Every line in the data below that has the word "ADDED" should be returned.

[Dataset items]
+ + +

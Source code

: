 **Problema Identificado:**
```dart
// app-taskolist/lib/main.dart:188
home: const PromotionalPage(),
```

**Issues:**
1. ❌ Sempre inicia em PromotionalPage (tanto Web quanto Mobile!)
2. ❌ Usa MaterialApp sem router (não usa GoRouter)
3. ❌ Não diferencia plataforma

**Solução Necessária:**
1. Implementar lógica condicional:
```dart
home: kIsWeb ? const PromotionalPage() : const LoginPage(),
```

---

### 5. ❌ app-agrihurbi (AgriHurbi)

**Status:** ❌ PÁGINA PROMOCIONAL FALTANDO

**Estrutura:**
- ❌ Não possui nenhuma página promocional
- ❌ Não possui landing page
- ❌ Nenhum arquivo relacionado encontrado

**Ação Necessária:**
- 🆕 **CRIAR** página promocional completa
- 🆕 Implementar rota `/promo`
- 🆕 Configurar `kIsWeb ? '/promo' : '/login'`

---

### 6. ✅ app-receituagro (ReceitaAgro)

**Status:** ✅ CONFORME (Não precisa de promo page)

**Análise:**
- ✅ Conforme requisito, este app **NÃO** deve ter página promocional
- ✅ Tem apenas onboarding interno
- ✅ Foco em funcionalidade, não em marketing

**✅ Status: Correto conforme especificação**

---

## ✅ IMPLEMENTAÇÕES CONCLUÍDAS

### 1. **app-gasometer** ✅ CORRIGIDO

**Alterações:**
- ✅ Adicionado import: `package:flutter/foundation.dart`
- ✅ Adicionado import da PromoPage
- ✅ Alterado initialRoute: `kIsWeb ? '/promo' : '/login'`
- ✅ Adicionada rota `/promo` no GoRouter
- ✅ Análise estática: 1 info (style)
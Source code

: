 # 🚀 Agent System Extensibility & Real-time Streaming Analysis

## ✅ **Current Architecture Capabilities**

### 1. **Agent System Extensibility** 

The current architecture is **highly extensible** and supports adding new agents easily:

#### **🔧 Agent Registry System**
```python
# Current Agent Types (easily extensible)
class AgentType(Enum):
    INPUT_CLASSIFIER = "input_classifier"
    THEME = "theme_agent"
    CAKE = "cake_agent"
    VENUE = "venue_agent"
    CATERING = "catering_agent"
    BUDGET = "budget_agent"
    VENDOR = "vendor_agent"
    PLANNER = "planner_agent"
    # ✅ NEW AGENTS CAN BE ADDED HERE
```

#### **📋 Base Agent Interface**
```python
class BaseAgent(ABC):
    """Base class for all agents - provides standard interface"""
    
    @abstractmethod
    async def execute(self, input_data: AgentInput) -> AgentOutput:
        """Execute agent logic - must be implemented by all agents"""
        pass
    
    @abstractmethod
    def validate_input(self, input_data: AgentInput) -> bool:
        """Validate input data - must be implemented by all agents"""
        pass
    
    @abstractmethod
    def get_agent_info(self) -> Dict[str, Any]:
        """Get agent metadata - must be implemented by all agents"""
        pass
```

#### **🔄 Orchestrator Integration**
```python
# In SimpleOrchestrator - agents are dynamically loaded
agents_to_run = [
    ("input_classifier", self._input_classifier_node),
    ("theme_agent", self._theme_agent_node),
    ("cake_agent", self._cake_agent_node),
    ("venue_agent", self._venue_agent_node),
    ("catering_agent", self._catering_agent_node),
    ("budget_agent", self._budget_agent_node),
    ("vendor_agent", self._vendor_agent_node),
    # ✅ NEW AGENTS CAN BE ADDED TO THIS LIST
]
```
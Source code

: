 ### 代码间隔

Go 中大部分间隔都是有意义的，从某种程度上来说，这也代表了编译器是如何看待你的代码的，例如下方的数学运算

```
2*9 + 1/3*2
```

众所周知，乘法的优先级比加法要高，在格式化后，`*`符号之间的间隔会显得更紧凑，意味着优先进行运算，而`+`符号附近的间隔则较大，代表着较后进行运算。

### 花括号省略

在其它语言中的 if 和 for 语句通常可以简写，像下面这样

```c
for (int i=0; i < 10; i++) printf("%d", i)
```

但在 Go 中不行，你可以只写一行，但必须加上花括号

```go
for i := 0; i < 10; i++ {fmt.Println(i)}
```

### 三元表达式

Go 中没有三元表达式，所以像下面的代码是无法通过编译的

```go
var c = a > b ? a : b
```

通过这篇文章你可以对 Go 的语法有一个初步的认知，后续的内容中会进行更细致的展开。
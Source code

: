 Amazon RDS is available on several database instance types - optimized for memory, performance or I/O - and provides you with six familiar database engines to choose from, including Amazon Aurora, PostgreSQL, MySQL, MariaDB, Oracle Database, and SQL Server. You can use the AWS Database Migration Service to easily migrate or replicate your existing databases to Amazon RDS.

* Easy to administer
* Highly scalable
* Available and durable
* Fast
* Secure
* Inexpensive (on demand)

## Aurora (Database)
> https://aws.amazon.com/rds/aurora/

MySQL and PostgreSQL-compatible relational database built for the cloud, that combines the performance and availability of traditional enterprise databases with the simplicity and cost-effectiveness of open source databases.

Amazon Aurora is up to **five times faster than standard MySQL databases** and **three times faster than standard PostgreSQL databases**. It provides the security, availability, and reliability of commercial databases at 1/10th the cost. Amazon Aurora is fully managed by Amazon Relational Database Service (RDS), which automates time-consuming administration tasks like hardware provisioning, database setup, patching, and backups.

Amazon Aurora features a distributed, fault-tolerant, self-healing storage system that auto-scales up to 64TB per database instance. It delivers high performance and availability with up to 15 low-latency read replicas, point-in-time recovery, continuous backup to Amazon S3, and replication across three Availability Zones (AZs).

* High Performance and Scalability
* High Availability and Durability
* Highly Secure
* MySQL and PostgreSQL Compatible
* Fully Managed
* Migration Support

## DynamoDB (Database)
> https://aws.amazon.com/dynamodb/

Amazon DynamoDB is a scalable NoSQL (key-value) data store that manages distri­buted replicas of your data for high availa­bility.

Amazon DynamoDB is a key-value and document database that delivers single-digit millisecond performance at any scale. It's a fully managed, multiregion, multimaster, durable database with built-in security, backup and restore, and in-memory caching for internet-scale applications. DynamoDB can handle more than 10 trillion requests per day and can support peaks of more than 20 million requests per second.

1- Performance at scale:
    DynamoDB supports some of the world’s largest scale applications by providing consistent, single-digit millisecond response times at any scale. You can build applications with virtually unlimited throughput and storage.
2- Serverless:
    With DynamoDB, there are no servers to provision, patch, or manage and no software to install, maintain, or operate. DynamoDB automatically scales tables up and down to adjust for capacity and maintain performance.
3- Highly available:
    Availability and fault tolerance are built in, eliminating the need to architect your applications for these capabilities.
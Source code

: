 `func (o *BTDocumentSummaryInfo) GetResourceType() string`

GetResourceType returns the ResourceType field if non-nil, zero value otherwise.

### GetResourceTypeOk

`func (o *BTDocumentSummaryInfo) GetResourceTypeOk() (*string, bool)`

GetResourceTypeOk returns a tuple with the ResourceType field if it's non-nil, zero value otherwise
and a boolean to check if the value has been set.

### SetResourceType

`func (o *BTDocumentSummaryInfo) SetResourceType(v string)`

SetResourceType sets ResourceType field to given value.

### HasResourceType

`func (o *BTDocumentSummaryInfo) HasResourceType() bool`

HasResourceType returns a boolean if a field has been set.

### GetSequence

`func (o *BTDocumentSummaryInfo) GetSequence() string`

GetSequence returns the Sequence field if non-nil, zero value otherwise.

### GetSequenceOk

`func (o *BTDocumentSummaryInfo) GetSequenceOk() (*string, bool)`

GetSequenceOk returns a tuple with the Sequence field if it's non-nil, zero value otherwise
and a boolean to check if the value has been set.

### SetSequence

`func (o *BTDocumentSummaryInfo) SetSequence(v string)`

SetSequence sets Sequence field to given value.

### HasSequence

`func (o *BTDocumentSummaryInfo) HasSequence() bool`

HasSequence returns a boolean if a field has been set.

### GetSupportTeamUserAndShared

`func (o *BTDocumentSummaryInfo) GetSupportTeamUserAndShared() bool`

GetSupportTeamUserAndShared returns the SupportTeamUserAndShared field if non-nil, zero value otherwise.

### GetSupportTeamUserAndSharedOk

+ + +

Reply to the task:
    # ✅ NEW AGENTS CAN BE ADDED HERE
    # ✅ NEW AGENTS CAN BE ADDED TO THIS LIST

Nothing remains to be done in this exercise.